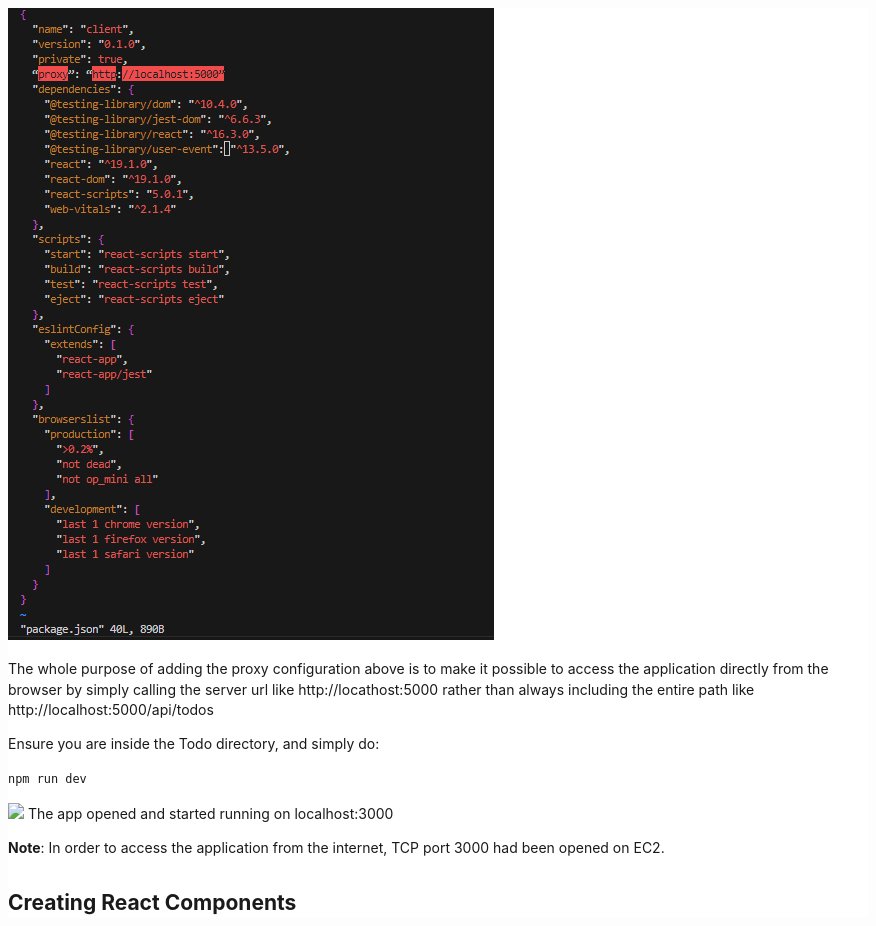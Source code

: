 ![Proxy](./img/proxy.png)

The whole purpose of adding the proxy configuration above is to make it possible to access the application directly from the browser by simply calling the server url like
http://locathost:5000 rather than always including the entire path like http://localhost:5000/api/todos

Ensure you are inside the Todo directory, and simply do:
```bash
npm run dev
```
![](./imgruning-app.png)
The app opened and started running on localhost:3000

__Note__: In order to access the application from the internet, TCP port 3000 had been opened on EC2.


## Creating React Components

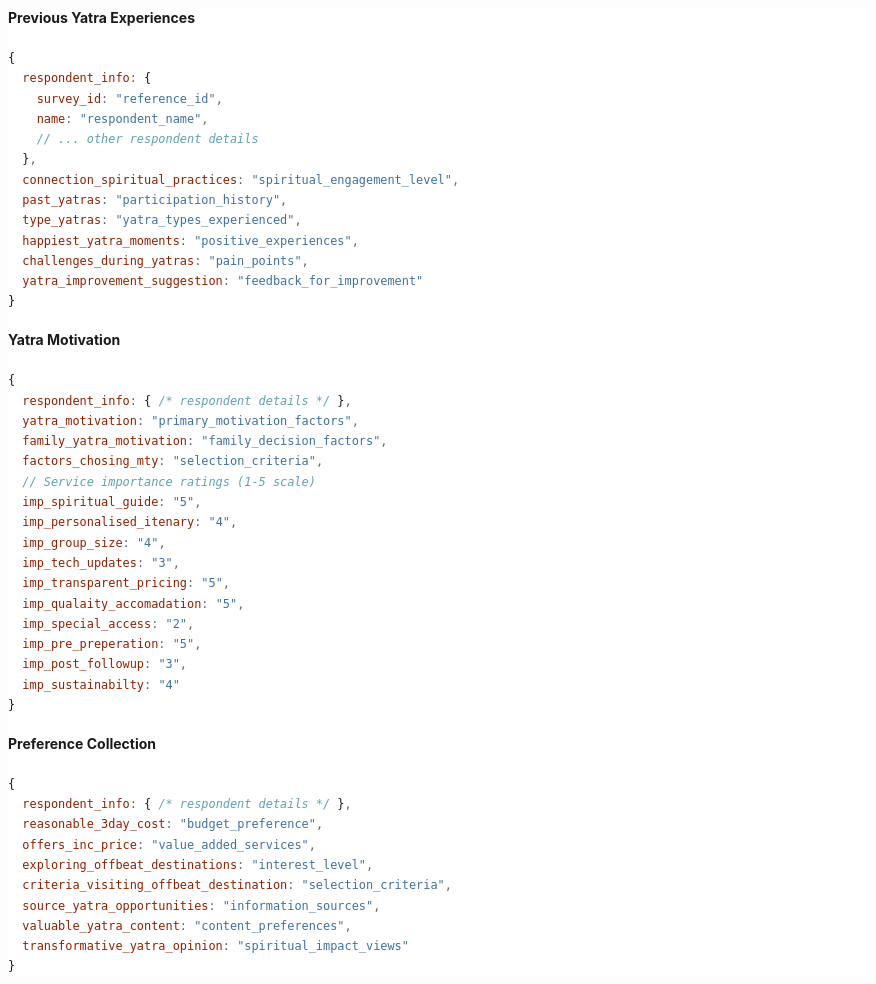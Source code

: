 #### Previous Yatra Experiences
```javascript
{
  respondent_info: {
    survey_id: "reference_id",
    name: "respondent_name",
    // ... other respondent details
  },
  connection_spiritual_practices: "spiritual_engagement_level",
  past_yatras: "participation_history", 
  type_yatras: "yatra_types_experienced",
  happiest_yatra_moments: "positive_experiences",
  challenges_during_yatras: "pain_points",
  yatra_improvement_suggestion: "feedback_for_improvement"
}
```

#### Yatra Motivation
```javascript
{
  respondent_info: { /* respondent details */ },
  yatra_motivation: "primary_motivation_factors",
  family_yatra_motivation: "family_decision_factors",
  factors_chosing_mty: "selection_criteria",
  // Service importance ratings (1-5 scale)
  imp_spiritual_guide: "5",
  imp_personalised_itenary: "4",
  imp_group_size: "4",
  imp_tech_updates: "3",
  imp_transparent_pricing: "5",
  imp_qualaity_accomadation: "5",
  imp_special_access: "2",
  imp_pre_preperation: "5", 
  imp_post_followup: "3",
  imp_sustainabilty: "4"
}
```

#### Preference Collection
```javascript
{
  respondent_info: { /* respondent details */ },
  reasonable_3day_cost: "budget_preference",
  offers_inc_price: "value_added_services",
  exploring_offbeat_destinations: "interest_level",
  criteria_visiting_offbeat_destination: "selection_criteria",
  source_yatra_opportunities: "information_sources",
  valuable_yatra_content: "content_preferences",
  transformative_yatra_opinion: "spiritual_impact_views"
}
```
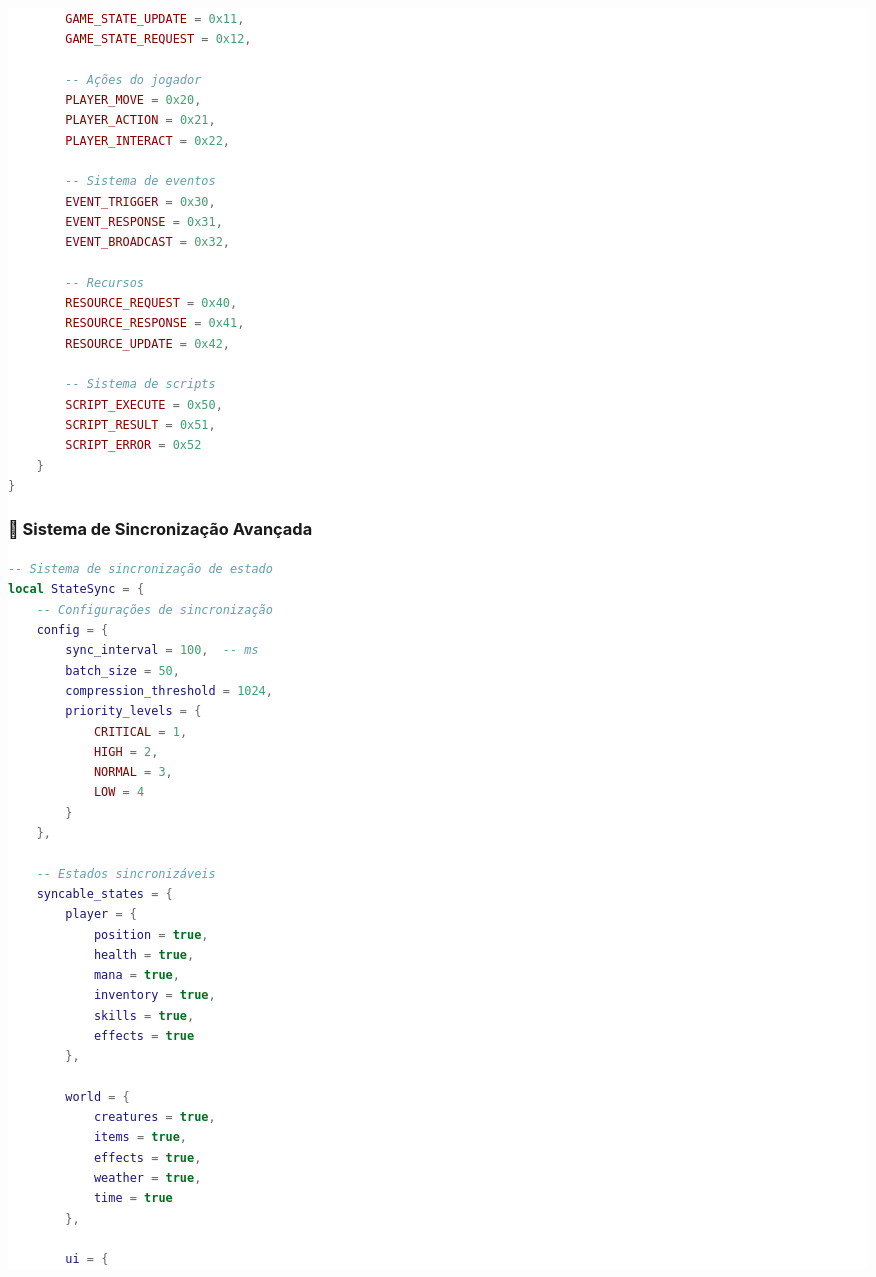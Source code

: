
 ```lua
        GAME_STATE_UPDATE = 0x11,
        GAME_STATE_REQUEST = 0x12,
        
        -- Ações do jogador
        PLAYER_MOVE = 0x20,
        PLAYER_ACTION = 0x21,
        PLAYER_INTERACT = 0x22,
        
        -- Sistema de eventos
        EVENT_TRIGGER = 0x30,
        EVENT_RESPONSE = 0x31,
        EVENT_BROADCAST = 0x32,
        
        -- Recursos
        RESOURCE_REQUEST = 0x40,
        RESOURCE_RESPONSE = 0x41,
        RESOURCE_UPDATE = 0x42,
        
        -- Sistema de scripts
        SCRIPT_EXECUTE = 0x50,
        SCRIPT_RESULT = 0x51,
        SCRIPT_ERROR = 0x52
    }
}
```

### **🔄 Sistema de Sincronização Avançada**
```lua
-- Sistema de sincronização de estado
local StateSync = {
    -- Configurações de sincronização
    config = {
        sync_interval = 100,  -- ms
        batch_size = 50,
        compression_threshold = 1024,
        priority_levels = {
            CRITICAL = 1,
            HIGH = 2,
            NORMAL = 3,
            LOW = 4
        }
    },
    
    -- Estados sincronizáveis
    syncable_states = {
        player = {
            position = true,
            health = true,
            mana = true,
            inventory = true,
            skills = true,
            effects = true
        },
        
        world = {
            creatures = true,
            items = true,
            effects = true,
            weather = true,
            time = true
        },
        
        ui = {
```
━━━━━━━━━━━━━━━━━━━━━━━━━━━━━━
▶ [EXERCISE DETAILS] Lines holding the word "true" are the answer; copy each one from the records above.

▶ [EXPECTED OUTPUT]
            position = true,
            health = true,
            mana = true,
            inventory = true,
            skills = true,
            effects = true
            creatures = true,
            items = true,
            effects = true,
            weather = true,
            time = true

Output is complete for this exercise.